Catherine Spaak's status as a kind of "It" girl of the Sixties has rather mystified me. In the few movies in which I'd seen her (La Noia, The Libertine, Hotel, Il Sorpasso), she struck me as a rather conventional sexpot, not particularly beautiful, and usually playing a blank and sullen girl who played, unemotionally, with men's feelings. In "La Parmigiana", she plays a similar type of woman, but with a wide range of expressions and feelings that constitute, for me, a delightful surprise and her best screen performance.
Dora, a stylish young woman, arrives unexpectedly in Parma to stay with an "aunt" (actually, a friend of her late mother). Director Pietrangeli then skillfully unfolds the story of how she reached this point in her life. Gliding the camera to the right, to focus on a dark area of space, then continuing the movement into a flashback, is the continual brilliant structure of the film. Though the aunt thinks of Dora as an innocent girl, the viewer learns that she has progressed through life by relying on her charms with a succession of men. The scenario brings to mind Pietrangeli's recently revived - and darkly pessimistic - "Io La Conoscevo Bene", in which Stefania Sandrelli plays a dim-witted country girl striving for a career in the movies. In "La Parmigiana", Spaak's character Dora lives by her wits, and leaves us confident of her resilience.

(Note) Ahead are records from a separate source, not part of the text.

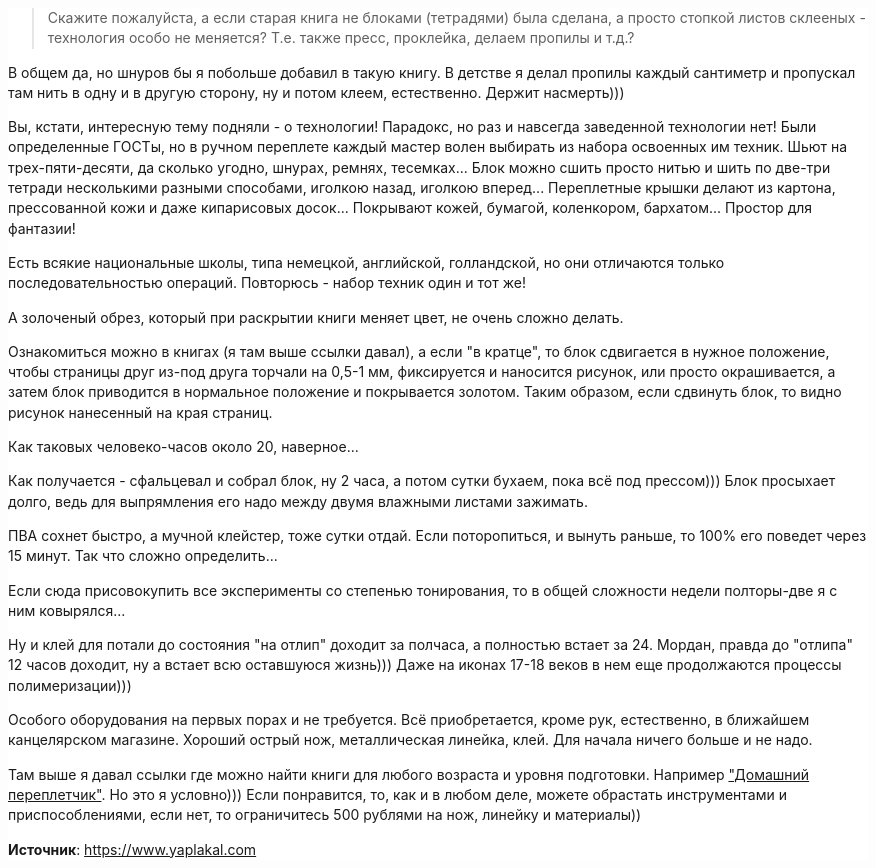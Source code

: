 > Скажите пожалуйста, а если старая книга не блоками (тетрадями) была сделана, а просто стопкой листов склееных - технология особо не меняется? Т.е. также пресс, проклейка, делаем пропилы и т.д.?

В общем да, но шнуров бы я побольше добавил в такую книгу. В детстве я делал пропилы каждый сантиметр и пропускал там нить в одну и в другую сторону, ну и потом клеем, естественно. Держит насмерть)))

Вы, кстати, интересную тему подняли - о технологии! Парадокс, но раз и навсегда заведенной технологии нет! Были определенные ГОСТы, но в ручном переплете каждый мастер волен выбирать из набора освоенных им техник.
Шьют на трех-пяти-десяти, да сколько угодно, шнурах, ремнях, тесемках... Блок можно сшить просто нитью и шить по две-три тетради несколькими разными способами, иголкою назад, иголкою вперед... Переплетные крышки делают из картона, прессованной кожи и даже кипарисовых досок... Покрывают кожей, бумагой, коленкором, бархатом... Простор для фантазии!

Есть всякие национальные школы, типа немецкой, английской, голландской, но они отличаются только последовательностью операций. Повторюсь - набор техник один и тот же!

А золоченый обрез, который при раскрытии книги меняет цвет, не очень сложно делать.

Ознакомиться можно в книгах (я там выше ссылки давал), а если "в кратце", то блок сдвигается в нужное положение, чтобы страницы друг из-под друга торчали на 0,5-1 мм, фиксируется и наносится рисунок, или просто окрашивается, а затем блок приводится в нормальное положение и покрывается золотом. Таким образом, если сдвинуть блок, то видно рисунок нанесенный на края страниц.

Как таковых человеко-часов около 20, наверное...

Как получается - сфальцевал и собрал блок, ну 2 часа, а потом сутки бухаем, пока всё под прессом))) Блок просыхает долго, ведь для выпрямления его надо между двумя влажными листами зажимать.

ПВА сохнет быстро, а мучной клейстер, тоже сутки отдай. Если поторопиться, и вынуть раньше, то 100% его поведет через 15 минут. Так что сложно определить...

Если сюда присовокупить все эксперименты со степенью тонирования, то в общей сложности недели полторы-две я с ним ковырялся...

Ну и клей для потали до состояния "на отлип" доходит за полчаса, а полностью встает за 24. Мордан, правда до "отлипа" 12 часов доходит, ну а встает всю оставшуюся жизнь))) Даже на иконах 17-18 веков в нем еще продолжаются процессы полимеризации)))

Особого оборудования на первых порах и не требуется. Всё приобретается, кроме рук, естественно, в ближайшем канцелярском магазине. Хороший острый нож, металлическая линейка, клей. Для начала ничего больше и не надо.

Там выше я давал ссылки где можно найти книги для любого возраста и уровня подготовки. Например ["Домашний переплетчик"](http://www.lit62.ru/b/1424.php). Но это я условно))) Если понравится, то, как и в любом деле, можете обрастать инструментами и приспособлениями, если нет, то ограничитесь 500 рублями на нож, линейку и материалы))

**Источник**: https://www.yaplakal.com
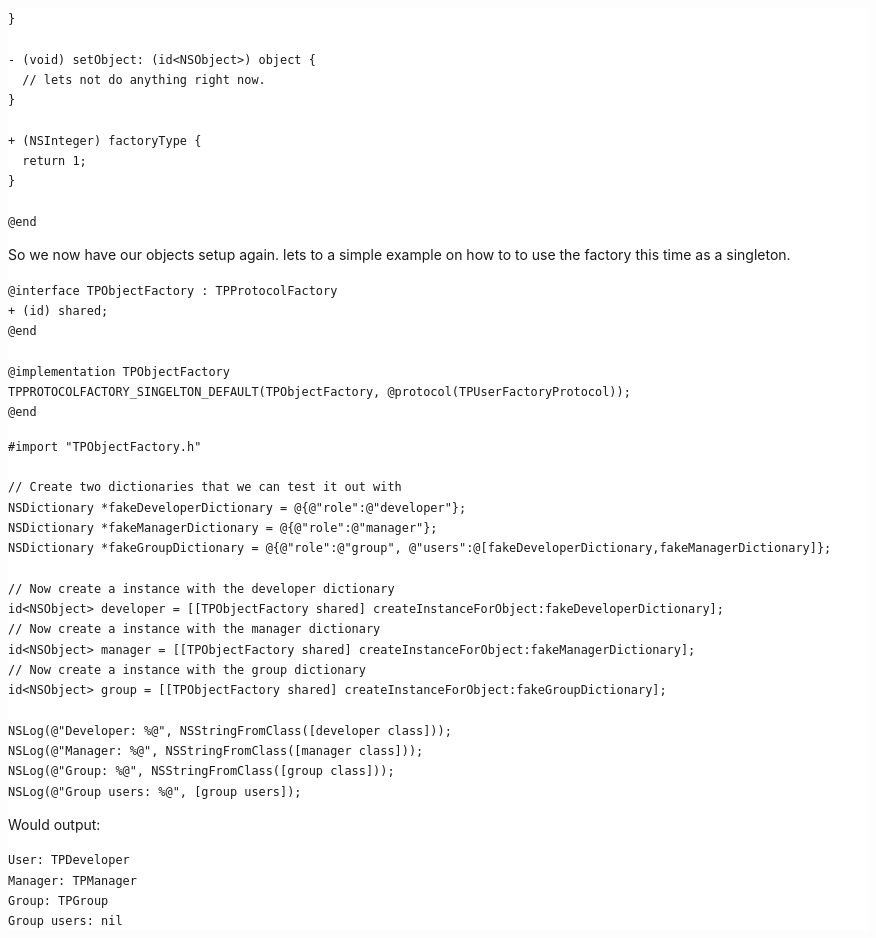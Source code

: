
 ```objc
}

- (void) setObject: (id<NSObject>) object {
  // lets not do anything right now.
}

+ (NSInteger) factoryType {
  return 1;
}

@end
```

So we now have our objects setup again. lets to a simple example on how to to use the factory this time as a singleton.

```objc
@interface TPObjectFactory : TPProtocolFactory
+ (id) shared;
@end

@implementation TPObjectFactory
TPPROTOCOLFACTORY_SINGELTON_DEFAULT(TPObjectFactory, @protocol(TPUserFactoryProtocol));
@end
```
```objc
#import "TPObjectFactory.h"

// Create two dictionaries that we can test it out with
NSDictionary *fakeDeveloperDictionary = @{@"role":@"developer"};
NSDictionary *fakeManagerDictionary = @{@"role":@"manager"};
NSDictionary *fakeGroupDictionary = @{@"role":@"group", @"users":@[fakeDeveloperDictionary,fakeManagerDictionary]};

// Now create a instance with the developer dictionary
id<NSObject> developer = [[TPObjectFactory shared] createInstanceForObject:fakeDeveloperDictionary];
// Now create a instance with the manager dictionary
id<NSObject> manager = [[TPObjectFactory shared] createInstanceForObject:fakeManagerDictionary];
// Now create a instance with the group dictionary
id<NSObject> group = [[TPObjectFactory shared] createInstanceForObject:fakeGroupDictionary];

NSLog(@"Developer: %@", NSStringFromClass([developer class]));
NSLog(@"Manager: %@", NSStringFromClass([manager class]));
NSLog(@"Group: %@", NSStringFromClass([group class]));
NSLog(@"Group users: %@", [group users]);
```
Would output:

```
User: TPDeveloper
Manager: TPManager
Group: TPGroup
Group users: nil
```
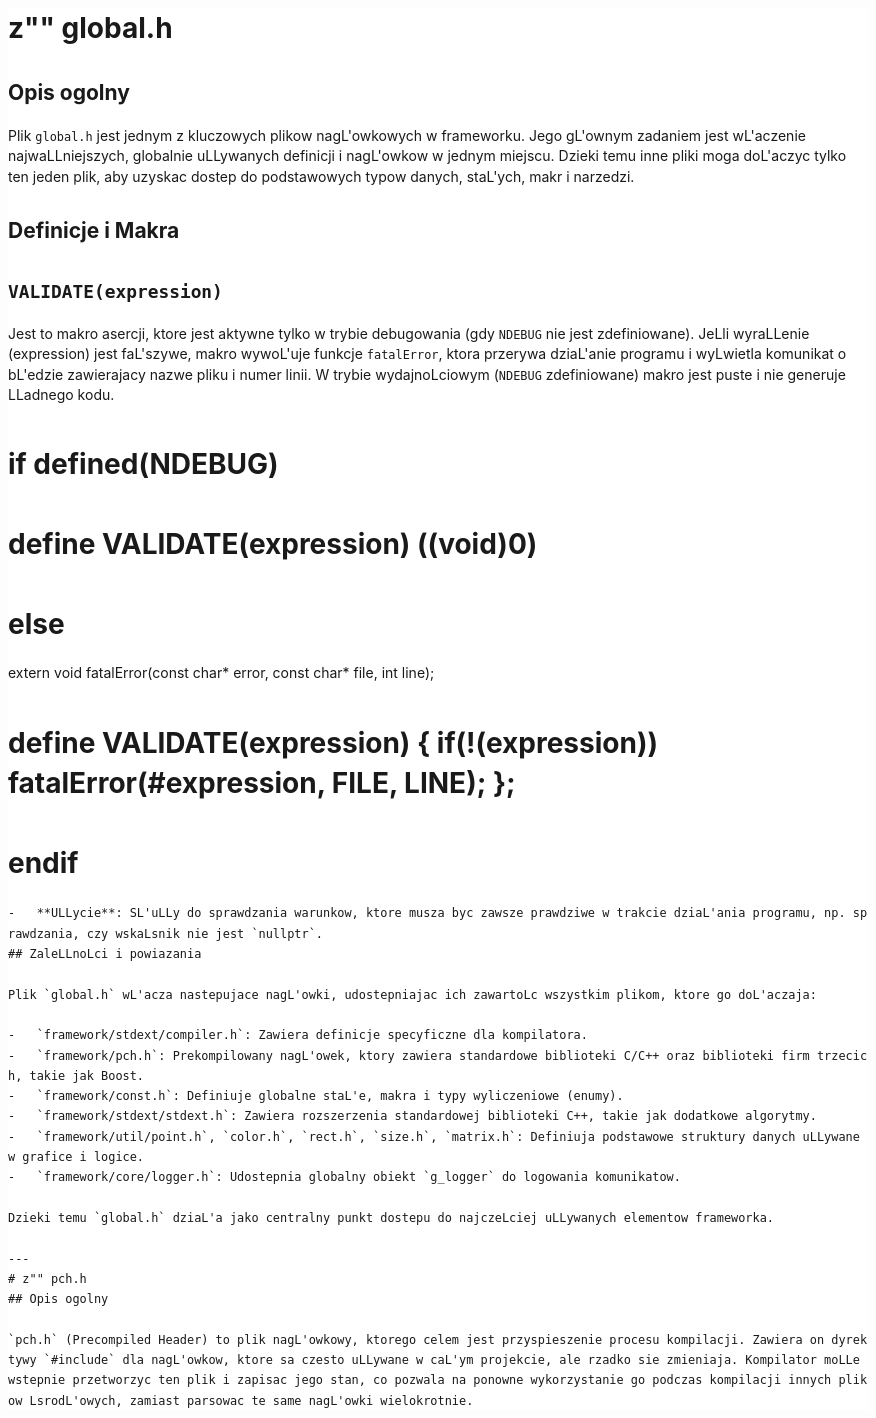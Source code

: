 # z"" global.h
## Opis ogolny

Plik `global.h` jest jednym z kluczowych plikow nagL'owkowych w frameworku. Jego gL'ownym zadaniem jest wL'aczenie najwaLLniejszych, globalnie uLLywanych definicji i nagL'owkow w jednym miejscu. Dzieki temu inne pliki moga doL'aczyc tylko ten jeden plik, aby uzyskac dostep do podstawowych typow danych, staL'ych, makr i narzedzi.
## Definicje i Makra
## `VALIDATE(expression)`

Jest to makro asercji, ktore jest aktywne tylko w trybie debugowania (gdy `NDEBUG` nie jest zdefiniowane). JeLli wyraLLenie (expression) jest faL'szywe, makro wywoL'uje funkcje `fatalError`, ktora przerywa dziaL'anie programu i wyLwietla komunikat o bL'edzie zawierajacy nazwe pliku i numer linii. W trybie wydajnoLciowym (`NDEBUG` zdefiniowane) makro jest puste i nie generuje LLadnego kodu.

# if defined(NDEBUG)
# define VALIDATE(expression) ((void)0)
# else
extern void fatalError(const char* error, const char* file, int line);
# define VALIDATE(expression) { if(!(expression)) fatalError(#expression, __FILE__, __LINE__); };
# endif
```
-   **ULLycie**: SL'uLLy do sprawdzania warunkow, ktore musza byc zawsze prawdziwe w trakcie dziaL'ania programu, np. sprawdzania, czy wskaLsnik nie jest `nullptr`.
## ZaleLLnoLci i powiazania

Plik `global.h` wL'acza nastepujace nagL'owki, udostepniajac ich zawartoLc wszystkim plikom, ktore go doL'aczaja:

-   `framework/stdext/compiler.h`: Zawiera definicje specyficzne dla kompilatora.
-   `framework/pch.h`: Prekompilowany nagL'owek, ktory zawiera standardowe biblioteki C/C++ oraz biblioteki firm trzecich, takie jak Boost.
-   `framework/const.h`: Definiuje globalne staL'e, makra i typy wyliczeniowe (enumy).
-   `framework/stdext/stdext.h`: Zawiera rozszerzenia standardowej biblioteki C++, takie jak dodatkowe algorytmy.
-   `framework/util/point.h`, `color.h`, `rect.h`, `size.h`, `matrix.h`: Definiuja podstawowe struktury danych uLLywane w grafice i logice.
-   `framework/core/logger.h`: Udostepnia globalny obiekt `g_logger` do logowania komunikatow.

Dzieki temu `global.h` dziaL'a jako centralny punkt dostepu do najczeLciej uLLywanych elementow frameworka.

---
# z"" pch.h
## Opis ogolny

`pch.h` (Precompiled Header) to plik nagL'owkowy, ktorego celem jest przyspieszenie procesu kompilacji. Zawiera on dyrektywy `#include` dla nagL'owkow, ktore sa czesto uLLywane w caL'ym projekcie, ale rzadko sie zmieniaja. Kompilator moLLe wstepnie przetworzyc ten plik i zapisac jego stan, co pozwala na ponowne wykorzystanie go podczas kompilacji innych plikow LsrodL'owych, zamiast parsowac te same nagL'owki wielokrotnie.
```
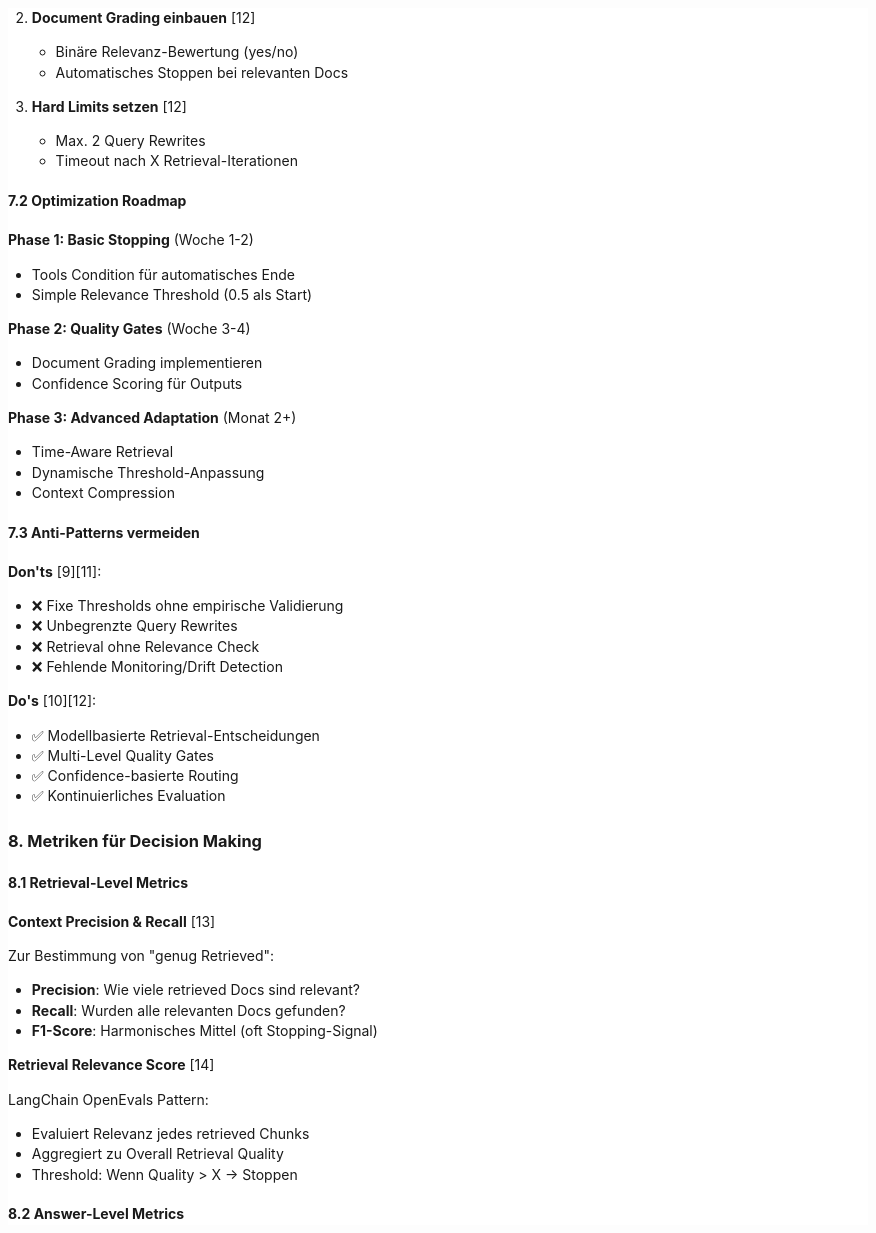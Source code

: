 2. **Document Grading einbauen** [12]
   - Binäre Relevanz-Bewertung (yes/no)
   - Automatisches Stoppen bei relevanten Docs

3. **Hard Limits setzen** [12]
   - Max. 2 Query Rewrites
   - Timeout nach X Retrieval-Iterationen

#### 7.2 Optimization Roadmap

**Phase 1: Basic Stopping** (Woche 1-2)
- Tools Condition für automatisches Ende
- Simple Relevance Threshold (0.5 als Start)

**Phase 2: Quality Gates** (Woche 3-4)
- Document Grading implementieren
- Confidence Scoring für Outputs

**Phase 3: Advanced Adaptation** (Monat 2+)
- Time-Aware Retrieval
- Dynamische Threshold-Anpassung
- Context Compression

#### 7.3 Anti-Patterns vermeiden

**Don'ts** [9][11]:
- ❌ Fixe Thresholds ohne empirische Validierung
- ❌ Unbegrenzte Query Rewrites
- ❌ Retrieval ohne Relevance Check
- ❌ Fehlende Monitoring/Drift Detection

**Do's** [10][12]:
- ✅ Modellbasierte Retrieval-Entscheidungen
- ✅ Multi-Level Quality Gates
- ✅ Confidence-basierte Routing
- ✅ Kontinuierliches Evaluation

### 8. Metriken für Decision Making

#### 8.1 Retrieval-Level Metrics

**Context Precision & Recall** [13]

Zur Bestimmung von "genug Retrieved":
- **Precision**: Wie viele retrieved Docs sind relevant?
- **Recall**: Wurden alle relevanten Docs gefunden?
- **F1-Score**: Harmonisches Mittel (oft Stopping-Signal)

**Retrieval Relevance Score** [14]

LangChain OpenEvals Pattern:
- Evaluiert Relevanz jedes retrieved Chunks
- Aggregiert zu Overall Retrieval Quality
- Threshold: Wenn Quality > X → Stoppen

#### 8.2 Answer-Level Metrics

Excellent supporting performances by Didi Perego as the loquacious Aunt Amneris, Salvo Randone as her seemingly hen-pecked musician husband, roused from torpor by the presence of Dora, Lando Buzzanca as a hapless suitor, and Nino Manfredi as an ambitious would-be ad man, frustrated at his inability to catch the wave of "il Boom", round out a thoroughly engaging satiric comedy. It's a shame that this is not as well known as those other superb entertainments from Italy in the Sixties.